Work to complete: The whole listing is to be restated word for word with no images.

━━━━━━

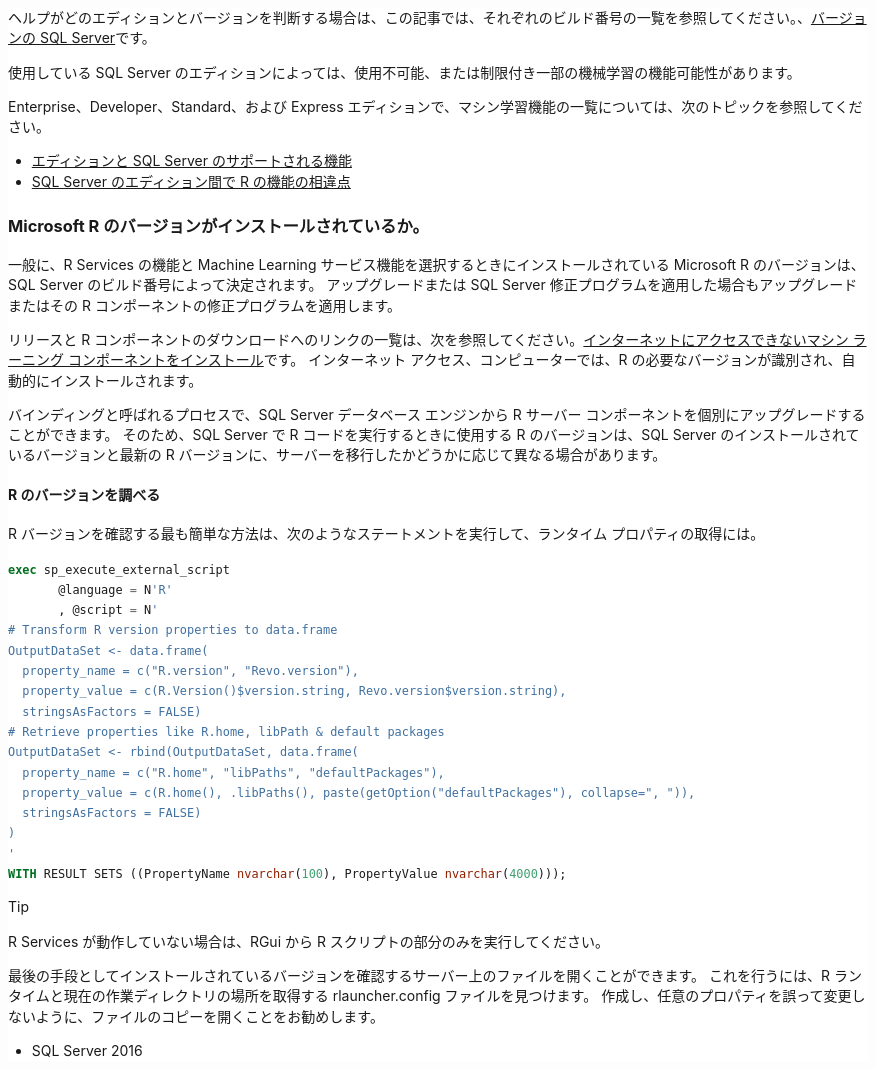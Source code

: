 ヘルプがどのエディションとバージョンを判断する場合は、この記事では、それぞれのビルド番号の一覧を参照してください。、[バージョンの SQL Server](https://social.technet.microsoft.com/wiki/contents/articles/783.sql-server-versions.aspx#Service_Pack_editions)です。

使用している SQL Server のエディションによっては、使用不可能、または制限付き一部の機械学習の機能可能性があります。

Enterprise、Developer、Standard、および Express エディションで、マシン学習機能の一覧については、次のトピックを参照してください。

* [エディションと SQL Server のサポートされる機能](https://docs.microsoft.com/sql/sql-server/editions-and-components-of-sql-server-2016)
* [SQL Server のエディション間で R の機能の相違点](https://docs.microsoft.com/sql/advanced-analytics/r/differences-in-r-features-between-editions-of-sql-server)

### <a name="which-version-of-microsoft-r-is-installed"></a>Microsoft R のバージョンがインストールされているか。

一般に、R Services の機能と Machine Learning サービス機能を選択するときにインストールされている Microsoft R のバージョンは、SQL Server のビルド番号によって決定されます。 アップグレードまたは SQL Server 修正プログラムを適用した場合もアップグレードまたはその R コンポーネントの修正プログラムを適用します。

リリースと R コンポーネントのダウンロードへのリンクの一覧は、次を参照してください。[インターネットにアクセスできないマシン ラーニング コンポーネントをインストール](https://docs.microsoft.com/sql/advanced-analytics/r/installing-ml-components-without-internet-access)です。 インターネット アクセス、コンピューターでは、R の必要なバージョンが識別され、自動的にインストールされます。

バインディングと呼ばれるプロセスで、SQL Server データベース エンジンから R サーバー コンポーネントを個別にアップグレードすることができます。 そのため、SQL Server で R コードを実行するときに使用する R のバージョンは、SQL Server のインストールされているバージョンと最新の R バージョンに、サーバーを移行したかどうかに応じて異なる場合があります。

#### <a name="determine-the-r-version"></a>R のバージョンを調べる

R バージョンを確認する最も簡単な方法は、次のようなステートメントを実行して、ランタイム プロパティの取得には。

```SQL
exec sp_execute_external_script
       @language = N'R'
       , @script = N'
# Transform R version properties to data.frame
OutputDataSet <- data.frame(
  property_name = c("R.version", "Revo.version"), 
  property_value = c(R.Version()$version.string, Revo.version$version.string),
  stringsAsFactors = FALSE)
# Retrieve properties like R.home, libPath & default packages
OutputDataSet <- rbind(OutputDataSet, data.frame(
  property_name = c("R.home", "libPaths", "defaultPackages"),
  property_value = c(R.home(), .libPaths(), paste(getOption("defaultPackages"), collapse=", ")),
  stringsAsFactors = FALSE)
)
'
WITH RESULT SETS ((PropertyName nvarchar(100), PropertyValue nvarchar(4000)));

```

> [!TIP] 
> R Services が動作していない場合は、RGui から R スクリプトの部分のみを実行してください。

最後の手段としてインストールされているバージョンを確認するサーバー上のファイルを開くことができます。 これを行うには、R ランタイムと現在の作業ディレクトリの場所を取得する rlauncher.config ファイルを見つけます。 作成し、任意のプロパティを誤って変更しないように、ファイルのコピーを開くことをお勧めします。

* SQL Server 2016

━━━━━━

Task response:
Source code

: ヘルプがどのエディションとバージョンを判断する場合は、この記事では、それぞれのビルド番号の一覧を参照してください。、[バージョンの SQL Server](https://social.technet.microsoft.com/wiki/contents/articles/783.sql-server-versions.aspx#Service_Pack_editions)です。

使用している SQL Server のエディションによっては、使用不可能、または制限付き一部の機械学習の機能可能性があります。

Enterprise、Developer、Standard、および Express エディションで、マシン学習機能の一覧については、次のトピックを参照してください。

* [エディションと SQL Server のサポートされる機能](https://docs.microsoft.com/sql/sql-server/editions-and-components-of-sql-server-2016)
* [SQL Server のエディション間で R の機能の相違点](https://docs.microsoft.com/sql/advanced-analytics/r/differences-in-r-features-between-editions-of-sql-server)

### <a name="which-version-of-microsoft-r-is-installed"></a>Microsoft R のバージョンがインストールされているか。

一般に、R Services の機能と Machine Learning サービス機能を選択するときにインストールされている Microsoft R のバージョンは、SQL Server のビルド番号によって決定されます。 アップグレードまたは SQL Server 修正プログラムを適用した場合もアップグレードまたはその R コンポーネントの修正プログラムを適用します。

リリースと R コンポーネントのダウンロードへのリンクの一覧は、次を参照してください。[インターネットにアクセスできないマシン ラーニング コンポーネントをインストール](https://docs.microsoft.com/sql/advanced-analytics/r/installing-ml-components-without-internet-access)です。 インターネット アクセス、コンピューターでは、R の必要なバージョンが識別され、自動的にインストールされます。

バインディングと呼ばれるプロセスで、SQL Server データベース エンジンから R サーバー コンポーネントを個別にアップグレードすることができます。 そのため、SQL Server で R コードを実行するときに使用する R のバージョンは、SQL Server のインストールされているバージョンと最新の R バージョンに、サーバーを移行したかどうかに応じて異なる場合があります。

#### <a name="determine-the-r-version"></a>R のバージョンを調べる

R バージョンを確認する最も簡単な方法は、次のようなステートメントを実行して、ランタイム プロパティの取得には。

```SQL
exec sp_execute_external_script
       @language = N'R'
       , @script = N'
# Transform R version properties to data.frame
OutputDataSet <- data.frame(
  property_name = c("R.version", "Revo.version"), 
  property_value = c(R.Version()$version.string, Revo.version$version.string),
  stringsAsFactors = FALSE)
# Retrieve properties like R.home, libPath & default packages
OutputDataSet <- rbind(OutputDataSet, data.frame(
  property_name = c("R.home", "libPaths", "defaultPackages"),
  property_value = c(R.home(), .libPaths(), paste(getOption("defaultPackages"), collapse=", ")),
  stringsAsFactors = FALSE)
)
'
WITH RESULT SETS ((PropertyName nvarchar(100), PropertyValue nvarchar(4000)));

```

> [!TIP] 
> R Services が動作していない場合は、RGui から R スクリプトの部分のみを実行してください。

最後の手段としてインストールされているバージョンを確認するサーバー上のファイルを開くことができます。 これを行うには、R ランタイムと現在の作業ディレクトリの場所を取得する rlauncher.config ファイルを見つけます。 作成し、任意のプロパティを誤って変更しないように、ファイルのコピーを開くことをお勧めします。

* SQL Server 2016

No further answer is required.